「まち むら」91号掲載
ル ポ

買い物代行・宅配サービスで高齢者支援をする
東京都板橋区・中板橋商店街振興組合
 東京の都心・池袋駅から東武東上線各駅停車で約10分、「中板橋駅」。駅に降り立つとそこはもう商店街の入口である。中板橋商店街は、石神井川と川越街道の間に位置し、一番街、中、中銀座、新西原、オレンジの七つの通りでつくる五つの商店街からなる。店舗数は約300店、うち振興組合の加入は約200店。商圏は近隣の住宅地約1.5キロメートル、買回り品が中心で、交差する通りが回遊性をつくる元気な商店街である。生鮮三品の店が多く、手作りの総菜屋さんなどもたくさんあり、おなじみさんで賑う。立ち話をする人、店主と客のやり取り、鼻をくすぐるお総菜の匂い、地元商店街の雰囲気が漂う。中板橋商店街が元気な訳を探ってみた。


大根1本でも配達します!

 振興組合の取り組みの一つに買い物代行サービスがある。平成11年に開始した宅配事業である。仕組みは、先ず注文をその日の午前11時から午後2時まで電話で受付ける。高齢者が多いのでパソコンやファックスは使わない。午後2時から伝票もしくは口頭で各店舗に品物の発注をし、必要に応じてスタッフが買い物に行く。
 午後4時までに発注分の品物が組合会館事務所に届けられるので、お客さまごとに品物を仕分け、伝票を作成、点検・確認の後、配達に出る。配達時に品物の代金プラス配達料300円をいただく。配達終了後、各店舗ごとに集計をして、その日のうちに代金を支払う。
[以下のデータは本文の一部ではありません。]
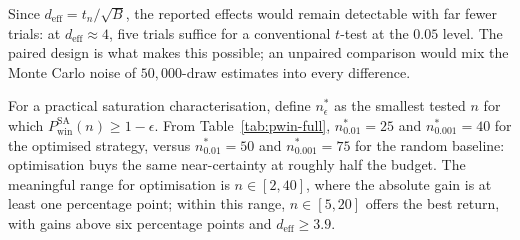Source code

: Since $d_{\mathrm{eff}} = t_n/\sqrt{B}$, the reported effects would remain
detectable with far fewer trials: at $d_{\mathrm{eff}} \approx 4$, five
trials suffice for a conventional $t$-test at the $0.05$ level.  The
paired design is what makes this possible; an unpaired comparison would
mix the Monte Carlo noise of $50{,}000$-draw estimates into every
difference.

For a practical saturation characterisation, define $n^*_\epsilon$ as the
smallest tested $n$ for which $P_{\mathrm{win}}^{\mathrm{SA}}(n) \ge
1-\epsilon$.  From Table~\ref{tab:pwin-full}, $n^*_{0.01} = 25$ and
$n^*_{0.001} = 40$ for the optimised strategy, versus $n^*_{0.01} = 50$
and $n^*_{0.001} = 75$ for the random baseline: optimisation buys the same
near-certainty at roughly half the budget.  The meaningful range for
optimisation is $n \in [2, 40]$, where the absolute gain is at least one
percentage point; within this range, $n \in [5, 20]$ offers the best
return, with gains above six percentage points and $d_{\mathrm{eff}} \ge
3.9$.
宅配のみの場合は、お客様から買い物のレシートを預かり、各店から品物を集め、お客様の都合の良い時間に届ける。営業は土・日・祭日、盆、正月を除く毎日。お客さんは高齢者や育児に忙しい母親などで、週2〜3回、まとめ買いの週1回の人など。1日平均3〜4件で休日の前は増えるという。売り上げは1か月約30万円程度になるという。
 注文の多い品目は、野菜、肉、魚、紙製品(テッシュペーパー、トイレットペーパーなど)、そして飲料水の順、重くてかさ張るものが中心である。スタッフは、受付や買い物などをする女性2人と配達の3名。
 時には、「帰りまでに職場に届けて」なんていう勤め先からの注文などもあるというが、高齢者は気遣いや配達を楽しみにしていて、スタッフの2人はベテランで、長い付き合いの常連さんも多く、注文の品など大体分かるようだ。配達は退職された方にお願いしている。初めは自転車だったが、平成14年に環境庁から電気自動車の提供を受け、今はこの電動車で結構遠くまで配達に行けるという。
 理事長の岡田武二郎さんに事業の経緯や苦労話などを伺った。
「板橋区のお声がかりで、初年度、100万円の助成金で始めました。注文を受けるための専用電話の設置、チラシやポスターの印刷、横断幕などで約300万円かかり、結局組合から200万円の持ち出しになりました。儲かる事業ではないので、二つの商店街が始めたんですが、うち以外のところはすぐに止めてしまいました。私たちのところも当初は組合員の多くが反対で見切り発車の形でした。一時話題になりまして、取材や視察もあり宣伝にはなりましたが、始めた以上、当てにしている高齢者や無いと困る人、喜んでくれる人がいるので止めるわけにいきません。商店街のサービス、宣伝だと思って続けています」


地域が一つに溶けあう手づくりのお祭り「へそ踊り」

 もう一つ振興組合挙げての取り組みが「へそ踊り」。なぜ「へそ」かと言えば、ここは板橋区の真ん中・へそに当たるからという。10年前に「へそ祭り」のある街へ視察に行くなどして苦心して創り出した手づくりの祭りだ。7月(一昨年まで8月)の最終土曜日の夕方に盛大に催される。今やすっかり定着し、地域の人々と商店街が一つになって盛り上がる。
 地域の老若男女が10名位のグループを組んで繰り出す。お腹に顔を描いてくれるのは、大東文化大学の漫画研の学生たちで、これも毎年の恒例となっている。お腹に塗る下地の白塗りが一仕事、女性や子どもはTシャツに描いてもらう。愉快な顔、否お腹とおへそが商店街を練り歩く。踊り手は頭に被った笠を両手で支え、顔のお腹を突き出して、祭ばんてんの紐を膝に締める格好になるので歩くのが大変という。1時間も踊るとヘトヘトになる。「10年もやっていると皆年をとってきましてね、へそ踊りだけでは大変なので、学生や若者のストリートダンスなど他のイベントも取り込んで賑やかにやっていますよ」とは岡田さんの言。


大学生との連携も

 今年から始まったのが、地元の大東大学環境創造学部の学生たちの「なかいた環創堂」。空き店舗にオープンした。ここでは、商店街の人たちに溶け込み、商店街の活性化に寄与していこうというもの。さきのへそ踊りに参加したのを皮切りに、当面は、商店街店舗のデータベース化やマップづくりを考えている。
 中板橋商店街振興組合は、きめ細かいサービスや新しい試みを力まず、声高でなく、さらーっとやってのけているところがなんとも憎い。「買い物代行・宅配サービス」もそういったものの一つで、まさに地元商店街の底力を感じる商店街だ。